Slow performance #8

guptam · 2020-05-13T17:25:59Z

Hi,

Thanks for releasing this in open source. Wonderful concept and very different for other seq2seq or ln2sql like approaches.

I am facing performance issues when trying with sqa prediction notebook (using SQA Large). It takes more than 60 seconds on a dual gpu machine for evaluating the model and giving response to a query. Is this normal? How can we improve the prediction time?

Thanks,
Manish

eisenjulian · 2020-05-13T17:36:40Z

Hello @guptam Thanks for the interest and the question. To better understand your problem, can you confirm if the GPUs are being used? Is that time consistent to what you get on Google Colab? You can change the verbosity flag and look at the error log file to see if anything is going wrong with accelerator usage.

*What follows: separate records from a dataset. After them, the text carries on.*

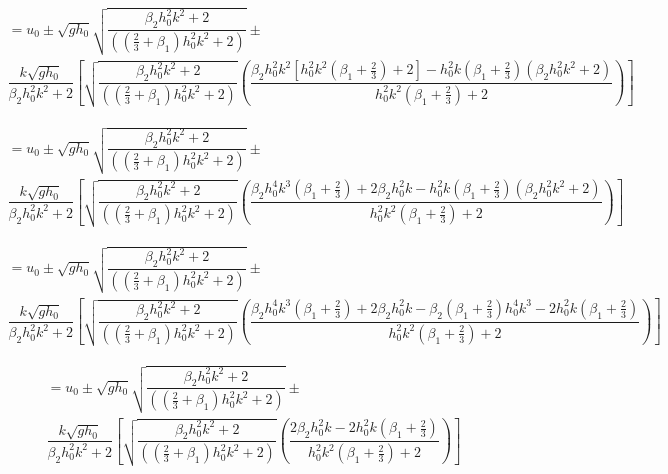 \documentclass[10pt]{article}
\begin{document}
\begin{multline*}
= u_0  \pm  \sqrt{gh_0} \sqrt{\dfrac{\beta_2 h_0^2 k^2 + 2}{\left( \left(\frac{2}{3} + \beta_1\right) h_0^2 k^2 + 2\right)} } \pm \\ \dfrac{k\sqrt{gh_0}}{\beta_2 h_0^2 k^2 +2} \left[\sqrt{\dfrac{\beta_2 h_0^2 k^2 + 2}{\left( \left(\frac{2}{3} + \beta_1\right) h_0^2 k^2 + 2\right)} } \left(  \dfrac{\beta_2 h_0^2 k^2 \left[h_0^2 k^2 \left(\beta_1 + \frac{2}{3}\right) + 2\right] -h_0^2 k \left(\beta_1 + \frac{2}{3}\right)\left(\beta_2h_0^2k^2 + 2\right)}{h_0^2 k^2 \left(\beta_1 + \frac{2}{3}\right) + 2} \right)\right]
\end{multline*} 

\begin{multline*}
= u_0  \pm  \sqrt{gh_0} \sqrt{\dfrac{\beta_2 h_0^2 k^2 + 2}{\left( \left(\frac{2}{3} + \beta_1\right) h_0^2 k^2 + 2\right)} } \pm \\ \dfrac{k\sqrt{gh_0}}{\beta_2 h_0^2 k^2 +2} \left[\sqrt{\dfrac{\beta_2 h_0^2 k^2 + 2}{\left( \left(\frac{2}{3} + \beta_1\right) h_0^2 k^2 + 2\right)} } \left(  \dfrac{  \beta_2 h_0^4 k^3 \left(\beta_1 + \frac{2}{3}\right)  + 2\beta_2 h_0^2 k -h_0^2 k \left(\beta_1 + \frac{2}{3}\right)\left(\beta_2h_0^2k^2 + 2\right)}{h_0^2 k^2 \left(\beta_1 + \frac{2}{3}\right) + 2} \right)\right]
\end{multline*} 

\begin{multline*}
= u_0  \pm  \sqrt{gh_0} \sqrt{\dfrac{\beta_2 h_0^2 k^2 + 2}{\left( \left(\frac{2}{3} + \beta_1\right) h_0^2 k^2 + 2\right)} } \pm \\ \dfrac{k\sqrt{gh_0}}{\beta_2 h_0^2 k^2 +2} \left[\sqrt{\dfrac{\beta_2 h_0^2 k^2 + 2}{\left( \left(\frac{2}{3} + \beta_1\right) h_0^2 k^2 + 2\right)} } \left(  \dfrac{  \beta_2 h_0^4 k^3 \left(\beta_1 + \frac{2}{3}\right)  + 2\beta_2 h_0^2 k -  \beta_2\left(\beta_1 + \frac{2}{3}\right)h_0^4k^3 -    2 h_0^2 k \left(\beta_1 + \frac{2}{3}\right)}{h_0^2 k^2 \left(\beta_1 + \frac{2}{3}\right) + 2} \right)\right]
\end{multline*} 


\begin{multline*}
= u_0  \pm  \sqrt{gh_0} \sqrt{\dfrac{\beta_2 h_0^2 k^2 + 2}{\left( \left(\frac{2}{3} + \beta_1\right) h_0^2 k^2 + 2\right)} } \pm \\ \dfrac{k\sqrt{gh_0}}{\beta_2 h_0^2 k^2 +2} \left[\sqrt{\dfrac{\beta_2 h_0^2 k^2 + 2}{\left( \left(\frac{2}{3} + \beta_1\right) h_0^2 k^2 + 2\right)} } \left(  \dfrac{  2\beta_2 h_0^2 k  -    2 h_0^2 k \left(\beta_1 + \frac{2}{3}\right)}{h_0^2 k^2 \left(\beta_1 + \frac{2}{3}\right) + 2} \right)\right]
\end{multline*} 
\end{document}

While the notebook is a good example to see some predictions, there's a lot of overhead since every time you run the prediction cell a new python runtime is spun up, and the full model has to be loaded from the checkpoint. That's probably taking the most of those 60 seconds, so if you want to predict for multiple examples you probably want do it at once for all of the examples, which is already supported by the evaluation script.

guptam · 2020-05-13T17:49:31Z

Hi @eisenjulian. Thanks for a quick response.

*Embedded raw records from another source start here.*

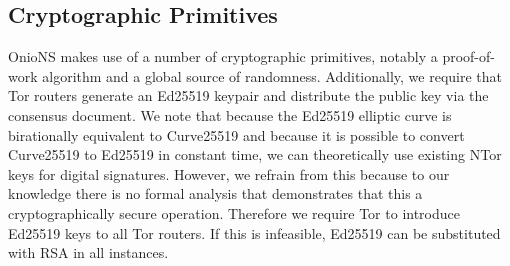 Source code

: \documentclass[conference]{IEEEtran}
\begin{document}
\subsection{Cryptographic Primitives}

OnioNS makes use of a number of cryptographic primitives, notably a proof-of-work algorithm and a global source of randomness. Additionally, we require that Tor routers generate an Ed25519 \cite{bernstein2011high} keypair and distribute the public key via the consensus document. We note that because the Ed25519 elliptic curve is birationally equivalent to Curve25519 \cite{bernstein2006curve25519} and because it is possible to convert Curve25519 to Ed25519 in constant time, we can theoretically use existing NTor \cite{goldberg2013anonymity} keys for digital signatures. However, we refrain from this because to our knowledge there is no formal analysis that demonstrates that this a cryptographically secure operation. Therefore we require Tor to introduce Ed25519 keys to all Tor routers. If this is infeasible, Ed25519 can be substituted with RSA in all instances.
\end{document}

I am not using Colab. TF is using both the GPUs. I will try separating the model loading and evaluation. I was just trying to do a quick test, and might have missed this part. Will create a new predict function and use a pre-loaded model.

Regards,
Manish

eldhosemjoy · 2020-05-16T05:30:05Z

Hi, @guptam I believe the main overhead for prediction comes from the loading the checkpoints as well as the creation of a file as a tf example and on further writing the predictions to a file. The current code in the google collab is actually running a task to predict by generating 2 files out of which one is an empty file. I guess moving away the creation of files and model loading would help you to get improved performance. Are you looking at a script for just prediction?

guptam · 2020-05-16T17:34:23Z

Hi @eldhosemjoy. Yes, only looking for a script to predict using an already loaded model.

eldhosemjoy · 2020-05-18T09:12:14Z

Hi @guptam, a suggestion to get the prediction script implemented.

You will need to remove the dataset creation of file keeping proto to create features. collection. Convert those proto features using the already existing code on tapas/experiments/prediction_utils.py removing the tf session from lines 57 to 68. Generate features by converting them to (int32 - also change in the proto creation file i.e. tf_example_utils.py). Use the first example and send them to the separated estimator model function (def model_fn) from tapas/models/tapas_classifier_model.py on line 919 returning predictions. Use a session and graph to validate the prediction and implement the
def write_predictions from tapas/experiments/prediction_utils.py to return back a JSON.

I hope this would help you to build a prediction script and would definitely improve the performance.

On a later part, you could use tf.placeholders for your features and invoke the model_fn using a session and graph.

I believe there are even better ways and would love to know.

Thanks

eisenjulian · 2020-05-18T12:58:07Z

To add a clarification, the current script as used in the notebook should work as-is to predict on a large number of examples, with only a minimal change to dump all of your examples into a single tf_example file. Only when running it multiple times with just one example at a time is that there is a lot of overhead, both because the model is loaded again every time run_task_main.py is run, and because size 1 batches are wasting GPU/TPU parallelism.

On the other hand if you want to load the model in the notebook, the easiest way would be to copy the content of the run_task_main.py file into a notebook as a starting point. The estimator object which is defined here contains the model in memory and can be used to train and/or predict.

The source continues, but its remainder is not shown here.